--- Available data ---
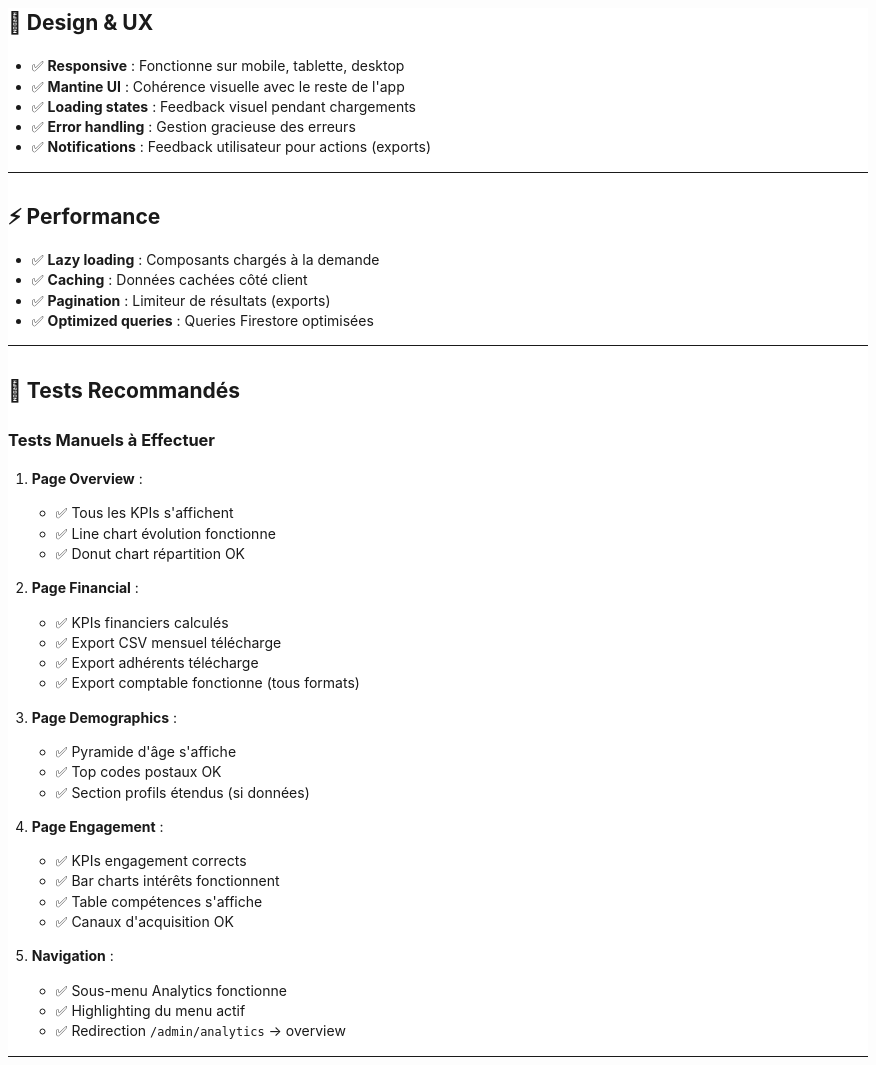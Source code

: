 
## 🎨 Design & UX

- ✅ **Responsive** : Fonctionne sur mobile, tablette, desktop
- ✅ **Mantine UI** : Cohérence visuelle avec le reste de l'app
- ✅ **Loading states** : Feedback visuel pendant chargements
- ✅ **Error handling** : Gestion gracieuse des erreurs
- ✅ **Notifications** : Feedback utilisateur pour actions (exports)

---

## ⚡ Performance

- ✅ **Lazy loading** : Composants chargés à la demande
- ✅ **Caching** : Données cachées côté client
- ✅ **Pagination** : Limiteur de résultats (exports)
- ✅ **Optimized queries** : Queries Firestore optimisées

---

## 🧪 Tests Recommandés

### **Tests Manuels à Effectuer**

1. **Page Overview** :
   - ✅ Tous les KPIs s'affichent
   - ✅ Line chart évolution fonctionne
   - ✅ Donut chart répartition OK

2. **Page Financial** :
   - ✅ KPIs financiers calculés
   - ✅ Export CSV mensuel télécharge
   - ✅ Export adhérents télécharge
   - ✅ Export comptable fonctionne (tous formats)

3. **Page Demographics** :
   - ✅ Pyramide d'âge s'affiche
   - ✅ Top codes postaux OK
   - ✅ Section profils étendus (si données)

4. **Page Engagement** :
   - ✅ KPIs engagement corrects
   - ✅ Bar charts intérêts fonctionnent
   - ✅ Table compétences s'affiche
   - ✅ Canaux d'acquisition OK

5. **Navigation** :
   - ✅ Sous-menu Analytics fonctionne
   - ✅ Highlighting du menu actif
   - ✅ Redirection `/admin/analytics` → overview

---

--- Task ---
Your answer should consist solely of the lines above from the line with "- ✅ **Mantine" to the line with "- ✅ **Pagination**", both included, reproduced exactly.

--- Answer to this task ---
- ✅ **Mantine UI** : Cohérence visuelle avec le reste de l'app
- ✅ **Loading states** : Feedback visuel pendant chargements
- ✅ **Error handling** : Gestion gracieuse des erreurs
- ✅ **Notifications** : Feedback utilisateur pour actions (exports)

---

## ⚡ Performance

- ✅ **Lazy loading** : Composants chargés à la demande
- ✅ **Caching** : Données cachées côté client
- ✅ **Pagination** : Limiteur de résultats (exports)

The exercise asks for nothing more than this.